Until I finally left, and the phone rang off the hook with people expressing their relief that I was finally out. They saw. They knew. They stayed silent. My best guess is that they didn't know how to help. Or didn't want to meddle. 

I'm here to say, "Meddle." 

Here's how to help: If you see someone who is in a relationship that appears abusive, speak up. Your mere validation of the situation may save someone's life. 

And consider going a step or two beyond that. Offer the phone number of your local battered women's shelter. Or ask the person to come with you to a presentation about domestic abuse. Give her a book about domestic abuse. 

Name the behavior.
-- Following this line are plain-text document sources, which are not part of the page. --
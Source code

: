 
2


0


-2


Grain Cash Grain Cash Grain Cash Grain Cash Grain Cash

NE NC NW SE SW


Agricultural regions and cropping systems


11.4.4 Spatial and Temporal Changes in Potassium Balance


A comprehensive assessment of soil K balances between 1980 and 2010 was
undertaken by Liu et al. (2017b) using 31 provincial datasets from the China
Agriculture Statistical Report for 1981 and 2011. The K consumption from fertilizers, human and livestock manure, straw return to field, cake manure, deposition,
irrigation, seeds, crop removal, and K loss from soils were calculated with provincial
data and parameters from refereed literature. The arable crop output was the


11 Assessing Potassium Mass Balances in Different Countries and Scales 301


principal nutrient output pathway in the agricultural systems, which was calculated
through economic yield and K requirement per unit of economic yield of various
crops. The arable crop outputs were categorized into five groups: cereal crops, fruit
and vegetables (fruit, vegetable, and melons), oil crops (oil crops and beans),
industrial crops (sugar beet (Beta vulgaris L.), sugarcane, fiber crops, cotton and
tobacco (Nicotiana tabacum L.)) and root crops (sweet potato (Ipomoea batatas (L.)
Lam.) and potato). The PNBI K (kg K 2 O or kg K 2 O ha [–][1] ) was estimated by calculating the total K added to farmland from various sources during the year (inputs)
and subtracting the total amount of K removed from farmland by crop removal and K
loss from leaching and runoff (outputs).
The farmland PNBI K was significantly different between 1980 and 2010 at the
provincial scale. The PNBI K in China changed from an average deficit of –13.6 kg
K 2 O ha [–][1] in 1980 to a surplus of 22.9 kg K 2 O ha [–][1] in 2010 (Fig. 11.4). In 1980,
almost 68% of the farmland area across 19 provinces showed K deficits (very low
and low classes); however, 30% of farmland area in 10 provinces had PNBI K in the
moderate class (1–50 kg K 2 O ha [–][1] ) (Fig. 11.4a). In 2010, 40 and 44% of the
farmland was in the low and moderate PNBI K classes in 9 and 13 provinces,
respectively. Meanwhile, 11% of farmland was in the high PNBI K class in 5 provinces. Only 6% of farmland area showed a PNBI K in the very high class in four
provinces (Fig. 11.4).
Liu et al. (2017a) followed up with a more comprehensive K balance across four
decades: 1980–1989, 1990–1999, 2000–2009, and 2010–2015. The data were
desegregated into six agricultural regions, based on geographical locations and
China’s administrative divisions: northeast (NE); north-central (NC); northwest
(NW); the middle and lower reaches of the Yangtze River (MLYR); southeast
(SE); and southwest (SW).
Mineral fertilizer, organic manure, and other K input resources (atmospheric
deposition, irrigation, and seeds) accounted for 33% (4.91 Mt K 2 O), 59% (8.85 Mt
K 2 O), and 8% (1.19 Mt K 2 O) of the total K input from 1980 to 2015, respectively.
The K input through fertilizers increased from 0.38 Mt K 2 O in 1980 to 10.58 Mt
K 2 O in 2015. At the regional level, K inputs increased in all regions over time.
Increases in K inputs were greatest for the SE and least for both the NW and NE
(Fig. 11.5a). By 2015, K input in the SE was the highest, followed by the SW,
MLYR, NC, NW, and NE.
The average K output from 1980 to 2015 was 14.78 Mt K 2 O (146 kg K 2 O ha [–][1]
Do anything but stay quiet. 

Because silence is an abuser's best friend.







Comments

  1. thank you for sharing this. Lots of things I can't write, but sending love and gratitude for breaking your silence. I hope it helps others.

    ReplyDelete
  2. Very brave of you to share this. Thank you.

    ReplyDelete
  3. Thank you so much. This deserves to be widely read.

    And, far too late, but nonetheless sincerely - I'm so sorry you had to go through that.

    ReplyDelete
  4. I am sorry for what you went through.
    I am thankful you chose to share it.